Bitcoin zero-knowledge proofs (ZKPs) are becoming increasingly important for expanding the capabilities of the Bitcoin ecosystem. However, they are also considered mathematically quite dense and, for many, difficult to understand. 

This guide will explain Bitcoin ZKPs and walk you through the first implementation on Bitcoin, thanks to BitcoinOS.

What Are Zero-Knowledge Proofs?

A zero-knowledge proofs (ZKP) is a cryptographic protocol that verifies the content of a claim without revealing the content of the claim itself. In other words, it uses applied cryptography to show whether a claim is true or false without revealing unnecessary data, which is where its name stems from. 

In blockchain networks, ZKPs can ensure confidentiality in transactions by verifying the validity of a transaction without revealing the specific inputs and outputs associated with it. 

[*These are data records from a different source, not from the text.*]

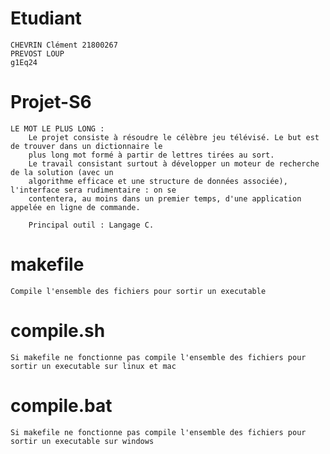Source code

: # Etudiant
    CHEVRIN Clément 21800267
    PREVOST LOUP 
    g1Eq24

# Projet-S6
    LE MOT LE PLUS LONG :
        Le projet consiste à résoudre le célèbre jeu télévisé. Le but est de trouver dans un dictionnaire le
        plus long mot formé à partir de lettres tirées au sort.
        Le travail consistant surtout à développer un moteur de recherche de la solution (avec un
        algorithme efficace et une structure de données associée), l'interface sera rudimentaire : on se
        contentera, au moins dans un premier temps, d'une application appelée en ligne de commande.

        Principal outil : Langage C.

# makefile
    Compile l'ensemble des fichiers pour sortir un executable
# compile.sh
    Si makefile ne fonctionne pas compile l'ensemble des fichiers pour sortir un executable sur linux et mac
# compile.bat
    Si makefile ne fonctionne pas compile l'ensemble des fichiers pour sortir un executable sur windows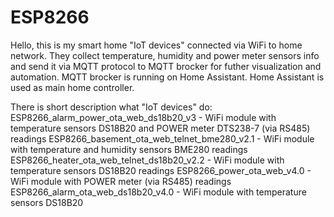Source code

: # ESP8266

Hello,
this is my smart home "IoT devices" connected via WiFi to home network. 
They collect temperature, humidity and power meter sensors info and send it via MQTT protocol to MQTT brocker for futher visualization and automation. 
MQTT brocker is running on Home Assistant.
Home Assistant is used as main home controller.

There is short description what "IoT devices" do:
ESP8266_alarm_power_ota_web_ds18b20_v3 - WiFi module with temperature sensors DS18B20 and POWER meter DTS238-7 (via RS485) readings
ESP8266_basement_ota_web_telnet_bme280_v2.1 - WiFi module with temperature and humidity sensors BME280 readings
ESP8266_heater_ota_web_telnet_ds18b20_v2.2 - WiFi module with temperature sensors DS18B20 readings
ESP8266_power_ota_web_v4.0 - WiFi module with POWER meter (via RS485) readings
ESP8266_alarm_ota_web_ds18b20_v4.0 - WiFi module with temperature sensors DS18B20
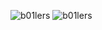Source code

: ![b01lers](https://ctf.neilhommes.xyz/?teamid=11464?theme=light)
![b01lers](https://ctf.neilhommes.xyz/?teamid=11464?theme=dark)
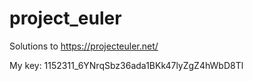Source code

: # project_euler
Solutions to https://projecteuler.net/

My key: 1152311_6YNrqSbz36ada1BKk47lyZgZ4hWbD8Tl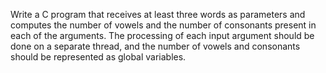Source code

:Write a C program that receives at least three words as parameters and computes the number of vowels and the number of consonants present in each of the arguments.
The processing of each input argument should be done on a separate thread, and the number of vowels and consonants should be represented as global variables.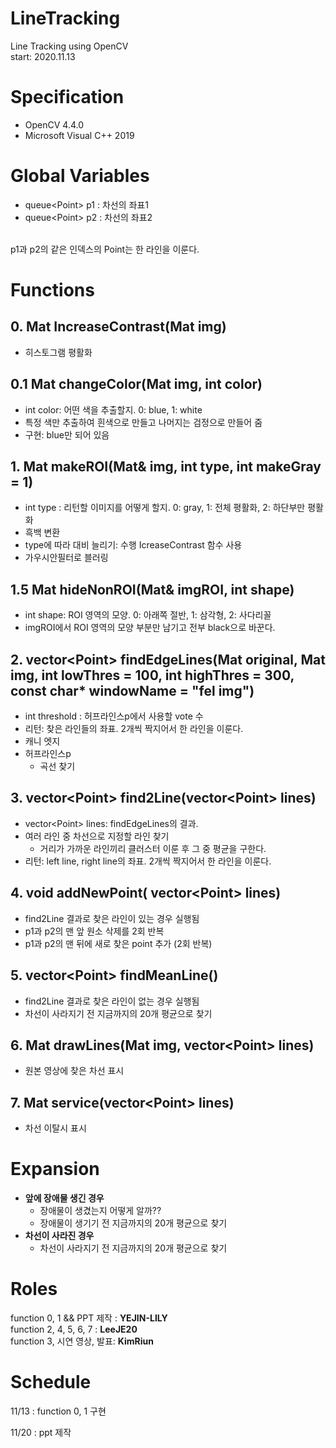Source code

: # LineTracking
Line Tracking using OpenCV <br>
start: 2020.11.13

# Specification
* OpenCV 4.4.0
* Microsoft Visual C++ 2019

# Global Variables
- queue&lt;Point&gt; p1 : 차선의 좌표1
- queue&lt;Point&gt; p2 : 차선의 좌표2
<br>
p1과 p2의 같은 인덱스의 Point는 한 라인을 이룬다.
  



# Functions
## __0. Mat IncreaseContrast(Mat img) <br>__
- 히스토그램 평활화

## __0.1 Mat changeColor(Mat img, int color) <br>__
- int color: 어떤 색을 추출할지. 0: blue, 1: white
- 특정 색만 추출하여 흰색으로 만들고 나머지는 검정으로 만들어 줌
- 구현: blue만 되어 있음


## __1. Mat makeROI(Mat& img, int type, int makeGray = 1) <br>__
- int type : 리턴할 이미지를 어떻게 할지. 0: gray, 1: 전체 평활화, 2: 하단부만 평활화
- 흑백 변환
- type에 따라 대비 늘리기: 수행 IcreaseContrast 함수 사용
- 가우시안필터로 블러링


## __1.5 Mat hideNonROI(Mat& imgROI, int shape) <br>__
 - int shape: ROI 영역의 모양. 0: 아래쪽 절반, 1: 삼각형, 2: 사다리꼴
 - imgROI에서 ROI 영역의 모양 부분만 남기고 전부 black으로 바꾼다.

## __2. vector&lt;Point&gt; findEdgeLines(Mat original, Mat img, int lowThres = 100, int highThres = 300, const char* windowName = "fel img") <br>__
  - int threshold : 허프라인스p에서 사용할 vote 수
  - 리턴: 찾은 라인들의 좌표. 2개씩 짝지어서 한 라인을 이룬다.
  - 캐니 엣지
  - 허프라인스p
    + 곡선 찾기

## __3. vector&lt;Point&gt; find2Line(vector&lt;Point&gt; lines) <br>__
   - vector&lt;Point&gt; lines: findEdgeLines의 결과.
   - 여러 라인 중 차선으로 지정할 라인 찾기
      + 거리가 가까운 라인끼리 클러스터 이룬 후 그 중 평균을 구한다.
   - 리턴: left line, right line의 좌표. 2개씩 짝지어서 한 라인을 이룬다.

## __4. void addNewPoint( vector&lt;Point&gt; lines) <br>__
  - find2Line 결과로 찾은 라인이 있는 경우 실행됨
  - p1과 p2의 맨 앞 원소 삭제를 2회 반복
  - p1과 p2의 맨 뒤에 새로 찾은 point 추가 (2회 반복)

## 5. vector&lt;Point&gt; findMeanLine() <br>
   - find2Line 결과로 찾은 라인이 없는 경우 실행됨
   - 차선이 사라지기 전 지금까지의 20개 평균으로 찾기

## 6. Mat drawLines(Mat img, vector&lt;Point&gt; lines) <br>
- 원본 영상에 찾은 차선 표시
  
## 7. Mat service(vector&lt;Point&gt; lines) <br>
- 차선 이탈시 표시
  

# Expansion
* __앞에 장애물 생긴 경우__
  - 장애물이 생겼는지 어떻게 알까??
  - 장애물이 생기기 전 지금까지의 20개 평균으로 찾기
* __차선이 사라진 경우__
  - 차선이 사라지기 전 지금까지의 20개 평균으로 찾기
  

# Roles
function 0, 1 &&  PPT 제작 : __YEJIN-LILY<br>__
function 2, 4, 5, 6, 7 : __LeeJE20<br>__
function 3, 시연 영상, 발표: __KimRiun<br>__


# Schedule
11/13 : function 0, 1 구현

11/20 : ppt 제작
  
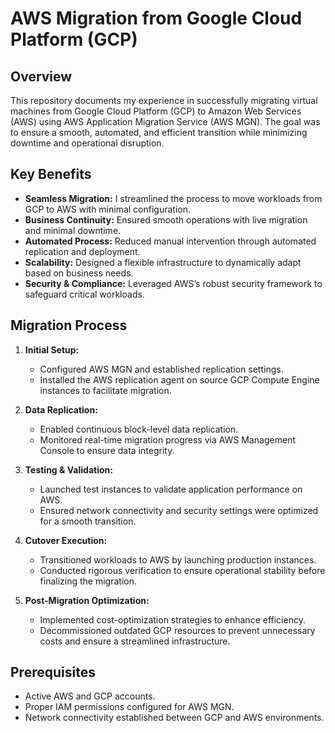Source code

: # AWS Migration from Google Cloud Platform (GCP)

## Overview
This repository documents my experience in successfully migrating virtual machines from Google Cloud Platform (GCP) to Amazon Web Services (AWS) using AWS Application Migration Service (AWS MGN). The goal was to ensure a smooth, automated, and efficient transition while minimizing downtime and operational disruption.

## Key Benefits
- **Seamless Migration:** I streamlined the process to move workloads from GCP to AWS with minimal configuration.
- **Business Continuity:** Ensured smooth operations with live migration and minimal downtime.
- **Automated Process:** Reduced manual intervention through automated replication and deployment.
- **Scalability:** Designed a flexible infrastructure to dynamically adapt based on business needs.
- **Security & Compliance:** Leveraged AWS’s robust security framework to safeguard critical workloads.

## Migration Process
1. **Initial Setup:**
   - Configured AWS MGN and established replication settings.
   - Installed the AWS replication agent on source GCP Compute Engine instances to facilitate migration.

2. **Data Replication:**
   - Enabled continuous block-level data replication.
   - Monitored real-time migration progress via AWS Management Console to ensure data integrity.

3. **Testing & Validation:**
   - Launched test instances to validate application performance on AWS.
   - Ensured network connectivity and security settings were optimized for a smooth transition.

4. **Cutover Execution:**
   - Transitioned workloads to AWS by launching production instances.
   - Conducted rigorous verification to ensure operational stability before finalizing the migration.

5. **Post-Migration Optimization:**
   - Implemented cost-optimization strategies to enhance efficiency.
   - Decommissioned outdated GCP resources to prevent unnecessary costs and ensure a streamlined infrastructure.

## Prerequisites
- Active AWS and GCP accounts.
- Proper IAM permissions configured for AWS MGN.
- Network connectivity established between GCP and AWS environments.
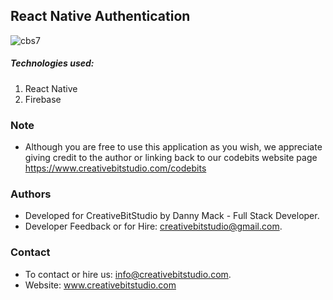 
## React Native Authentication

   ![cbs7](https://user-images.githubusercontent.com/19367266/27275309-cf926902-54a4-11e7-828e-741209233079.png)

##### Technologies used:

1. React Native
2. Firebase

### Note

* Although you are free to use this application as you wish, we appreciate giving credit to the author or linking back to our codebits website page https://www.creativebitstudio.com/codebits

### Authors

* Developed for CreativeBitStudio by Danny Mack - Full Stack Developer.
* Developer Feedback or for Hire: creativebitstudio@gmail.com.

### Contact

* To contact or hire us: info@creativebitstudio.com.
* Website: www.creativebitstudio.com

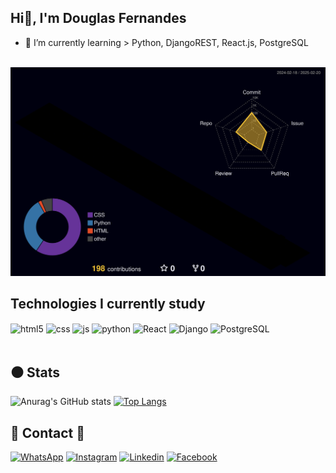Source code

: ## Hi👋, I'm Douglas Fernandes

- 🤙 I’m currently learning > Python, DjangoREST, React.js, PostgreSQL
  <br/>
  <br/>

![Status](./profile-3d-contrib/profile-night-rainbow.svg)

## Technologies I currently study

<div style="display: inline_block">
  <img align="center" alt="html5" src="https://img.shields.io/badge/HTML5-E34F26?style=for-the-badge&logo=html5&logoColor=white" />
  <img align="center" alt="css" src="https://img.shields.io/badge/CSS3-1572B6?style=for-the-badge&logo=css3&logoColor=white" />
  <img align="center" alt="js" src="https://img.shields.io/badge/JavaScript-F7DF1E?style=for-the-badge&logo=javascript&logoColor=black" />
  <img align="center" alt="python" src="https://img.shields.io/badge/Python-14354C?style=for-the-badge&logo=python&logoColor=white" />
  <img align="center" alt="React" src="https://img.shields.io/badge/React-20232A?style=for-the-badge&logo=react&logoColor=61DAFB" />
  <img align="center" alt="Django" src="https://img.shields.io/badge/Django-092E20?style=for-the-badge&logo=django&logoColor=white" />
  <img align="center" alt="PostgreSQL" src="https://img.shields.io/badge/PostgreSQL-316192?style=for-the-badge&logo=postgresql&logoColor=white" />
</div><br/>

## ⚫ Stats

<div style="width: 1000px" >

![Anurag's GitHub stats](https://github-readme-stats.vercel.app/api?username=DouglasFernan&show_icons=true&theme=dark)
[![Top Langs](https://github-readme-stats.vercel.app/api/top-langs/?username=DouglasFernan&layout=compact&theme=dark)](https://github.com/anuraghazra/github-readme-stats)

</div>

## 📱 Contact 🤙

[![WhatsApp](https://img.shields.io/badge/WhatsApp-25D366?style=for-the-badge&logo=whatsapp&logoColor=white)](https://wa.me/5584988907022)
[![Instagram](https://img.shields.io/badge/Instagram-E4405F?style=for-the-badge&logo=instagram&logoColor=white)]()
[![Linkedin](https://img.shields.io/badge/LinkedIn-0077B5?style=for-the-badge&logo=linkedin&logoColor=white)](https://www.linkedin.com/in/douglas-fernandes-8a0437116/)
[![Facebook](https://img.shields.io/badge/Facebook-1877F2?style=for-the-badge&logo=facebook&logoColor=white)]()
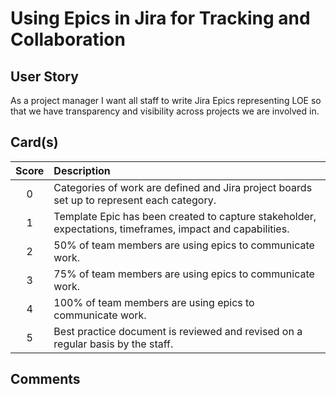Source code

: # Using Epics in Jira for Tracking and Collaboration

## User Story

As a project manager I want all staff to write Jira Epics representing LOE so that we have transparency and visibility across projects we are involved in.

## Card(s)

| Score         | Description |
| :-------------: | :------------- |
| 0 | Categories of work are defined and Jira project boards set up to represent each category. |
| 1 | Template Epic has been created to capture stakeholder, expectations, timeframes, impact and capabilities. |
| 2 | 50% of team members are using epics to communicate work. |
| 3 | 75% of team members are using epics to communicate work. |
| 4 | 100% of team members are using epics to communicate work. |
| 5 | Best practice document is reviewed and revised on a regular basis by the staff. |


## Comments

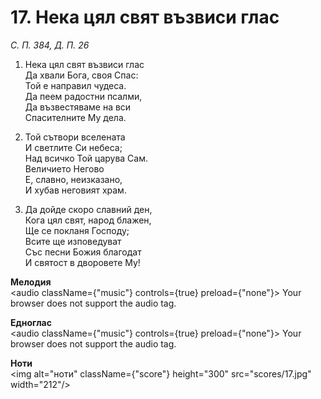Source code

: # 17. Нека цял свят възвиси глас  

*С. П. 384, Д. П. 26*  

1. Нека цял свят възвиси глас  
Да хвали Бога, своя Спас:  
Той е направил чудеса.  
Да пеем радостни псалми,  
Да възвестяваме на вси  
Спасителните Му дела.  

2. Той сътвори вселената  
И светлите Си небеса;  
Над всичко Той царува Сам.  
Величието Негово  
Е, славно, неизказано,  
И хубав неговият храм.  

3. Да дойде скоро славний ден,  
Кога цял свят, народ блажен,  
Ще се покланя Господу;  
Всите ще изповедуват  
Със песни Божия благодат  
И святост в дворовете Му!  

__Мелодия__  
<audio className={"music"} controls={true} preload={"none"}><source src="mp3/17.mp3" type="audio/mpeg"/>
Your browser does not support the audio tag.
</audio>  

__Едноглас__  
<audio className={"music"} controls={true} preload={"none"}><source src="transp/17.mp3" type="audio/mpeg"/>
Your browser does not support the audio tag.
</audio>  

__Ноти__  
<img alt="ноти" className={"score"} height="300" src="scores/17.jpg" width="212"/>
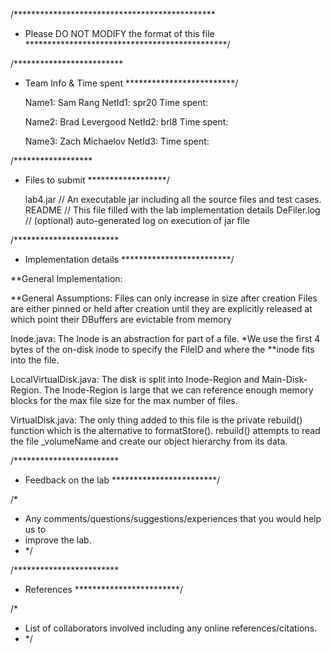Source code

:/**********************************************
 * Please DO NOT MODIFY the format of this file
 **********************************************/

/*************************
 * Team Info & Time spent
 *************************/

	Name1: Sam Rang
	NetId1: spr20
	Time spent: 

	Name2: Brad Levergood
	NetId2: brl8
	Time spent: 

	Name3: Zach Michaelov
	NetId3: 
	Time spent: 

/******************
 * Files to submit
 ******************/

	lab4.jar // An executable jar including all the source files and test cases.
	README	// This file filled with the lab implementation details
   DeFiler.log   // (optional) auto-generated log on execution of jar file

/************************
 * Implementation details
 *************************/
 
 **General Implementation:
 
 **General Assumptions:
 Files can only increase in size after creation
 Files are either pinned or held after creation until they are explicitly released
 	at which point their DBuffers are evictable from memory

Inode.java:
The Inode is an abstraction for part of a file. 
*We use the first 4 bytes of the on-disk inode to specify the FileID and where the
**inode fits into the file.

LocalVirtualDisk.java:
The disk is split into Inode-Region and Main-Disk-Region. The Inode-Region is large 
that we can reference enough memory blocks for the max file size for the max number
of files. 

VirtualDisk.java:
The only thing added to this file is the private rebuild() function which is the 
alternative to formatStore(). rebuild() attempts to read the file _volumeName and 
create our object hierarchy from its data. 

/************************
 * Feedback on the lab
 ************************/

/*
 * Any comments/questions/suggestions/experiences that you would help us to
 * improve the lab.
 * */

/************************
 * References
 ************************/

/*
 * List of collaborators involved including any online references/citations.
 * */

Zero-knowledge proofs must fulfill three main criteria:

  1. Completeness: If the statement is true, an honest prover (meaning, one who follows the protocol properly) can convince an honest verifier. 
  2. Soundness: If the statement is false, a prover (whether following the protocol or not) almost certainly cannot convince an honest verifier.
  3. Zero knowledge: As the name of the protocol suggests, the most crucial criterion is that no additional knowledge is unveiled during the process of providing proof.

How Do Zero-Knowledge Proofs Work?

At a basic level, zero-knowledge proofs ask the prover to perform operations that only they can do if the underlying claim is valid. 

The verifier then ensures that these operations are done correctly, to remove the possibility of the prover faking or guessing the answer. 

There are three main elements in a zero-knowledge proof protocol:

  1. The witness: the information that cannot be revealed. 
  2. The challenge: the question that only someone who has the information can answer correctly.
  3. The response: the answer to the question in Step 2. 

Different types of ZKPs work in slightly different ways. One distinction is between interactive and non-interactive proofs. 

Interactive proofs: A two-way communication channel is used between the prover and the verifier. Steps 2 and 3 are repeated many times to ensure that both the soundness and completeness criteria are fully satisfied before the proof is deemed valid. 

Non-interactive proofs: The steps are executed in only one round. Once the prover has provided their proof, it is up to the verifier to complete the process. Non-interactive proofs are simpler and more convenient, making them the more popular choice among developers.

An added layer of security is that, regardless of how many times the prover and verifier complete their sides of the protocol correctly, the verifier will never be able to become the prover to a third party without actually possessing the underlying information. In other words, there is no way for a verifier to become a prover simply based on their experience verifying the protocol, thus potentially tricking a third participant into believing they possess the knowledge in question.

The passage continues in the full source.